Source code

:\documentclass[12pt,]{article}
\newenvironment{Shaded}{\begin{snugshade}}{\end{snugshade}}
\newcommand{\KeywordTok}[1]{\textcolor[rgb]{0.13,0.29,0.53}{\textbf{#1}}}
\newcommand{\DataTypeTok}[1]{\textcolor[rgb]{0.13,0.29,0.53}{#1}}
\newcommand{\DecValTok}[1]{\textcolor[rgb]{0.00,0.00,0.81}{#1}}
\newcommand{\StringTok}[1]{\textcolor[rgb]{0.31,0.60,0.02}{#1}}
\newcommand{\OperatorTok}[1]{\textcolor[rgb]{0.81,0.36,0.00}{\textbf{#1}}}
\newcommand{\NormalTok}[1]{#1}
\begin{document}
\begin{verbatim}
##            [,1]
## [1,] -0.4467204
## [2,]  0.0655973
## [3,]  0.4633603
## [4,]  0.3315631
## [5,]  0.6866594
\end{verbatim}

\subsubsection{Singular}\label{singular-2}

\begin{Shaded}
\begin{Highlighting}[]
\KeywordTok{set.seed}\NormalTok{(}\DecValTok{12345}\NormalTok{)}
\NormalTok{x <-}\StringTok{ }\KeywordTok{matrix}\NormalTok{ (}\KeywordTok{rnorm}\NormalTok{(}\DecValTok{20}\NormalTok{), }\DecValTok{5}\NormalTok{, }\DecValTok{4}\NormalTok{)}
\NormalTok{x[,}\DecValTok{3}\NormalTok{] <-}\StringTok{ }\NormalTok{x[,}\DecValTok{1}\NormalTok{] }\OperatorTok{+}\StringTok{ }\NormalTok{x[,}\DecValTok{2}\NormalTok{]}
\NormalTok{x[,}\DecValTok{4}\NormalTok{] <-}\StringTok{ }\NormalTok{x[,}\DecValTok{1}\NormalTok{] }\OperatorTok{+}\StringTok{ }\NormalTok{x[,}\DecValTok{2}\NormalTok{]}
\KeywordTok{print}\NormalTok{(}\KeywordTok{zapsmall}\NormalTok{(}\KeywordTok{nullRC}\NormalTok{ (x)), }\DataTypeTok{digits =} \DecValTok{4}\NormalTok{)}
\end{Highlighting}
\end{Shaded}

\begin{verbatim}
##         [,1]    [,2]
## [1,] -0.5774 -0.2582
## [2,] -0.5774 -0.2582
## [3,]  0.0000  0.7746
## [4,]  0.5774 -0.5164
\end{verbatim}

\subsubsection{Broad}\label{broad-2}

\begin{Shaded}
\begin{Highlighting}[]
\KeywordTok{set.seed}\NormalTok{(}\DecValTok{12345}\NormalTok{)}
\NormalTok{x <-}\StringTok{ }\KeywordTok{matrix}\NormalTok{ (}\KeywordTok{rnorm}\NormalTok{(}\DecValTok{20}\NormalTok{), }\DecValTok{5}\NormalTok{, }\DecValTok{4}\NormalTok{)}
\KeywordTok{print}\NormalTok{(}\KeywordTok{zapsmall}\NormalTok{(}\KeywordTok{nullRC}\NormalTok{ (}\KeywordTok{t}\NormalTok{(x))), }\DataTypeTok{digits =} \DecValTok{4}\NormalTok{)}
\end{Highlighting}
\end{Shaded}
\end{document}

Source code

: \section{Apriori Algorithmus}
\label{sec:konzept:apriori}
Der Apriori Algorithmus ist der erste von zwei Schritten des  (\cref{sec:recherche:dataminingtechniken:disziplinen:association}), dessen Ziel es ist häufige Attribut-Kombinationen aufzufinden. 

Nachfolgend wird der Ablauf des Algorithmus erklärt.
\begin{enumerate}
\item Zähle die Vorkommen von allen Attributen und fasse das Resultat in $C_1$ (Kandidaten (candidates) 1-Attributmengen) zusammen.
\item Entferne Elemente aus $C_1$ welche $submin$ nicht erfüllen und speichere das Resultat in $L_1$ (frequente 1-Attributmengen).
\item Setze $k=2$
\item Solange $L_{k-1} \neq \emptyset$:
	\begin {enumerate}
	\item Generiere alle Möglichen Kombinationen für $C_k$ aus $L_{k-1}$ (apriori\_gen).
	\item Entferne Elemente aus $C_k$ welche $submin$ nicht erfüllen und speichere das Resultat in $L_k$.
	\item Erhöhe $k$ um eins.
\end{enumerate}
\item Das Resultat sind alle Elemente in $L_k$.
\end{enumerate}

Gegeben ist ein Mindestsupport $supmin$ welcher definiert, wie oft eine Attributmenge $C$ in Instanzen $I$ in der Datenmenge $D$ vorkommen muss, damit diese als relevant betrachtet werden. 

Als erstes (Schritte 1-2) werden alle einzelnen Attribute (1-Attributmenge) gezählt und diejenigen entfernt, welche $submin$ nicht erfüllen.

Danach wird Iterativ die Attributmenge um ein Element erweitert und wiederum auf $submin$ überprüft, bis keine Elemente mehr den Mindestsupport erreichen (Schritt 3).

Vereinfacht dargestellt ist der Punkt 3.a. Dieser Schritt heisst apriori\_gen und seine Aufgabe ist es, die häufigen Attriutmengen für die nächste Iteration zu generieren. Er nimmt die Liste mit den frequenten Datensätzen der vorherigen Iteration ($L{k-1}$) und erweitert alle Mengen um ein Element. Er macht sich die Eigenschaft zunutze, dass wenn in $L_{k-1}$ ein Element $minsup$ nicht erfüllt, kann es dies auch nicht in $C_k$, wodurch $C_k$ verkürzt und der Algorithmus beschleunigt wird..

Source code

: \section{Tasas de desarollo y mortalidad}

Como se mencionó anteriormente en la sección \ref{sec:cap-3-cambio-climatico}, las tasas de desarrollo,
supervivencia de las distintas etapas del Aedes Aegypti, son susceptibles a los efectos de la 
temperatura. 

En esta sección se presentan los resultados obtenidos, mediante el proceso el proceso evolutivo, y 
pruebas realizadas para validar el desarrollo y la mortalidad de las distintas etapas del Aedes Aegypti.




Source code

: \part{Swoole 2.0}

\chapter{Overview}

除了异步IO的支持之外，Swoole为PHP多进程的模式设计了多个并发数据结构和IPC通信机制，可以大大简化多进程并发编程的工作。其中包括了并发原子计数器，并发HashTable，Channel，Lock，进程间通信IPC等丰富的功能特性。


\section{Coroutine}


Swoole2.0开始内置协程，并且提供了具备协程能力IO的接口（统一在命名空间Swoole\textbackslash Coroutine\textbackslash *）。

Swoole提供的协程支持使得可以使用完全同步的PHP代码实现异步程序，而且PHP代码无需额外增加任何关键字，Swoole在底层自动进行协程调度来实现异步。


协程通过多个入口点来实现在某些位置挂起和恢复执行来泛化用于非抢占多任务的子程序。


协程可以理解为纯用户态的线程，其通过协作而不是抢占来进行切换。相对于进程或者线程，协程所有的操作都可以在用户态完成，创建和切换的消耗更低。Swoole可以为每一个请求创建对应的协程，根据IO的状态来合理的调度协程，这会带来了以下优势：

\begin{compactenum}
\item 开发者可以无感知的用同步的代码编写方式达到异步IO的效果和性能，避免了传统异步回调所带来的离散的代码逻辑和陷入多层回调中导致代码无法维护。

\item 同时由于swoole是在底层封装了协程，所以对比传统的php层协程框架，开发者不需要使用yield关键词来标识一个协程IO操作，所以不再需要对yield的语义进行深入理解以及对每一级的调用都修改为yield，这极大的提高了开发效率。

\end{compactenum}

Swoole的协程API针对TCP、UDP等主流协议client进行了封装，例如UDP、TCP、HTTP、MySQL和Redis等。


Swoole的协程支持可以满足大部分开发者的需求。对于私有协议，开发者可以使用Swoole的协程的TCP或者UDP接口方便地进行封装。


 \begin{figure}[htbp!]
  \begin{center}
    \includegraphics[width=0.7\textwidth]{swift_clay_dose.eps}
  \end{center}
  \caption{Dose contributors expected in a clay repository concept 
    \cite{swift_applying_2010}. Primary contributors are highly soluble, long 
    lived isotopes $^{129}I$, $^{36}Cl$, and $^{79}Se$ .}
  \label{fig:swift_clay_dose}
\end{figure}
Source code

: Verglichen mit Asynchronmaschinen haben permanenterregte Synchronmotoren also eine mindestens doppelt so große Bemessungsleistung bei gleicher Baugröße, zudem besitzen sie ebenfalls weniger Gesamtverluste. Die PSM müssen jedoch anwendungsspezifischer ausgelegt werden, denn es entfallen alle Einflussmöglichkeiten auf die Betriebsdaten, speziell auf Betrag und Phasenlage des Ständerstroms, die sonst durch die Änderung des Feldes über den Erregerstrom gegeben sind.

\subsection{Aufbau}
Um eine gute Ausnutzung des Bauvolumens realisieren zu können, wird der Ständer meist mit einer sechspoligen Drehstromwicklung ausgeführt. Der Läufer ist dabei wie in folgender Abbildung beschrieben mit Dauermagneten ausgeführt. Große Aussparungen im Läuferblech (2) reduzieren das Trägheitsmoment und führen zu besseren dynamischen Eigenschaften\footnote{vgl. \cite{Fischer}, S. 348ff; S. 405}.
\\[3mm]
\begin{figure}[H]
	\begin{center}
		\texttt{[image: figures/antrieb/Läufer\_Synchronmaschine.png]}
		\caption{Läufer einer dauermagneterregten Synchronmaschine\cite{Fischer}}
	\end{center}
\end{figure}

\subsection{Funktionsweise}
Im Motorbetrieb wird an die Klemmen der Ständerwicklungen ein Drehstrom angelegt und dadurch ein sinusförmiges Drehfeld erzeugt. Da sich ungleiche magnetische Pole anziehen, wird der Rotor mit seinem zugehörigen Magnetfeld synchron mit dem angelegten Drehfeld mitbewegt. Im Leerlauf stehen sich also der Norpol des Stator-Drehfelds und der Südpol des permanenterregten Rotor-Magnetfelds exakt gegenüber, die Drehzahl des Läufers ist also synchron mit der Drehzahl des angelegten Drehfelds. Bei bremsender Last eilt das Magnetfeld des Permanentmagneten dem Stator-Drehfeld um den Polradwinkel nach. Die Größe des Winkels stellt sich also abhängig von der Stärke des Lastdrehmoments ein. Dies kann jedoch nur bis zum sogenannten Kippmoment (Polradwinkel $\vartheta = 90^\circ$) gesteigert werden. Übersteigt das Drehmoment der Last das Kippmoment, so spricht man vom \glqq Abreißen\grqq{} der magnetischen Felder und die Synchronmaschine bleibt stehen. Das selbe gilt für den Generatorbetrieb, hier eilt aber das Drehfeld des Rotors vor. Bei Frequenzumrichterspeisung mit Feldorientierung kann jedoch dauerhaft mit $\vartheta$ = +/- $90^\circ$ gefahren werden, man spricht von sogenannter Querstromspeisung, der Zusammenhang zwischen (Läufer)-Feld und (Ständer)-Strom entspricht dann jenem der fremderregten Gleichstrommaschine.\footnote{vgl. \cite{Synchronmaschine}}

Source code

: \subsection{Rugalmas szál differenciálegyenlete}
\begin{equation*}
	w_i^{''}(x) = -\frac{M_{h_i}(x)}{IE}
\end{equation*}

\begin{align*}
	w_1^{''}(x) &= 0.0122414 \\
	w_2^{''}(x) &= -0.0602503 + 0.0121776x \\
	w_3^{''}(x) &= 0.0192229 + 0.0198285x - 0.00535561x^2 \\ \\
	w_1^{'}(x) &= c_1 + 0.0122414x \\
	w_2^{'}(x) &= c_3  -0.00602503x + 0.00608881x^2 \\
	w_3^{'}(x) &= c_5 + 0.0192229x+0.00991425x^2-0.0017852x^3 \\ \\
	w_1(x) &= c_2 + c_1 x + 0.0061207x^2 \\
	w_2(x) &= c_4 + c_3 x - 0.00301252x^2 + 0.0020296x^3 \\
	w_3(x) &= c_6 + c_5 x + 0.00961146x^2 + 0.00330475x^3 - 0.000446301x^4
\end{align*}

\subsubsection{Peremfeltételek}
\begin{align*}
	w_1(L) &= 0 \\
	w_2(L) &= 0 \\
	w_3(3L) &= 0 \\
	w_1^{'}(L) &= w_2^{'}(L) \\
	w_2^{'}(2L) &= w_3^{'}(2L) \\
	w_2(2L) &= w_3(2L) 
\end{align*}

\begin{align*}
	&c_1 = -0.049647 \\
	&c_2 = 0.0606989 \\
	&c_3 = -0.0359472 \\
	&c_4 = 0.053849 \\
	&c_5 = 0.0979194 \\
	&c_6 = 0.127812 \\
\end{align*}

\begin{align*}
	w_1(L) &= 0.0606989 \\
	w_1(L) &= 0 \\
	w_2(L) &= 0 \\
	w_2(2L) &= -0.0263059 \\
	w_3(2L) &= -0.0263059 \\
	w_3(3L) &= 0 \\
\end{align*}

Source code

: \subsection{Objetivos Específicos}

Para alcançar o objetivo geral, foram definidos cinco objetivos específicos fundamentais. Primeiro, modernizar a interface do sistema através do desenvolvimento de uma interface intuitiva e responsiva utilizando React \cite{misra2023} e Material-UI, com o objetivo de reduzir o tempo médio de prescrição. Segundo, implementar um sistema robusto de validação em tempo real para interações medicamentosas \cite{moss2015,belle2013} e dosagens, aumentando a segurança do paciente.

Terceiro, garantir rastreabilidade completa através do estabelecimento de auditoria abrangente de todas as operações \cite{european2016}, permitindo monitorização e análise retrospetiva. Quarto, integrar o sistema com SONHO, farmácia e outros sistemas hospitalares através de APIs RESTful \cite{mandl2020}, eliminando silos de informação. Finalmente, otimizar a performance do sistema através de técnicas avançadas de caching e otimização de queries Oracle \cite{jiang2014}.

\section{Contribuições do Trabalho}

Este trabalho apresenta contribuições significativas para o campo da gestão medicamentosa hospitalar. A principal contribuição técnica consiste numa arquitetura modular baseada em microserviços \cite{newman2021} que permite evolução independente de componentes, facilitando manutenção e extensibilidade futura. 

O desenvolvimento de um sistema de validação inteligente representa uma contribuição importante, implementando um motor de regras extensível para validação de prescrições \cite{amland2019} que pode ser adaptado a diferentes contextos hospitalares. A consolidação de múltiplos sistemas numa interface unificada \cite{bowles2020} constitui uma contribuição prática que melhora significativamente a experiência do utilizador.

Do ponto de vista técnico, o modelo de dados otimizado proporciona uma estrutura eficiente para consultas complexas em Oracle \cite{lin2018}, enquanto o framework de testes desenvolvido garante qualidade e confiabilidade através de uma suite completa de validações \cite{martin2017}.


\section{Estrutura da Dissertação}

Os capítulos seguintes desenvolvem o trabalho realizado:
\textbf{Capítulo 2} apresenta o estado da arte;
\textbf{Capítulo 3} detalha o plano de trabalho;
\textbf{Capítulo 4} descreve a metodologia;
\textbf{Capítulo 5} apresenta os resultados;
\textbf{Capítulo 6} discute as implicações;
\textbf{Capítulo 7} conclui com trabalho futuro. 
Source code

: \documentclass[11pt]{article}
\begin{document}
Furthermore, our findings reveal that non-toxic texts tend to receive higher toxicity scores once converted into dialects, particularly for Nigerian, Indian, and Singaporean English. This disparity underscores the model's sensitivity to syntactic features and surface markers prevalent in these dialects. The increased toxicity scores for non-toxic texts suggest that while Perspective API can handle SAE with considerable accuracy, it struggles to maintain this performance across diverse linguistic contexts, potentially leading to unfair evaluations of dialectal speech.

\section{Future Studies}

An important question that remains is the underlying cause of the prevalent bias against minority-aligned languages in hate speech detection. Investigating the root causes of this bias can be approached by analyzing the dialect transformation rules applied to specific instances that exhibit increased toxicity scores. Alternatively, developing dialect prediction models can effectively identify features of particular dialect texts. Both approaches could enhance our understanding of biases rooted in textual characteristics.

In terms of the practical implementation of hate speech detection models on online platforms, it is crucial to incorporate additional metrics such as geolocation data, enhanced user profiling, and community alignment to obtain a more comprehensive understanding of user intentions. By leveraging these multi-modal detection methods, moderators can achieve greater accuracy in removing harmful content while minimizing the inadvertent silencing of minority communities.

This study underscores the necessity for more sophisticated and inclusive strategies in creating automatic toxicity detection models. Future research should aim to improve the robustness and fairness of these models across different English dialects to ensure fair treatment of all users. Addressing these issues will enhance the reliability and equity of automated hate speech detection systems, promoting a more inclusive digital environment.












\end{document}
○ ○ ○ ○ ○ ○ ○
■ Goal of the exercise: Your answer must be a copy of every line in the data above that holds the string "mortalidad".

■ Final answer:
: \section{Tasas de desarollo y mortalidad}
pruebas realizadas para validar el desarrollo y la mortalidad de las distintas etapas del Aedes Aegypti.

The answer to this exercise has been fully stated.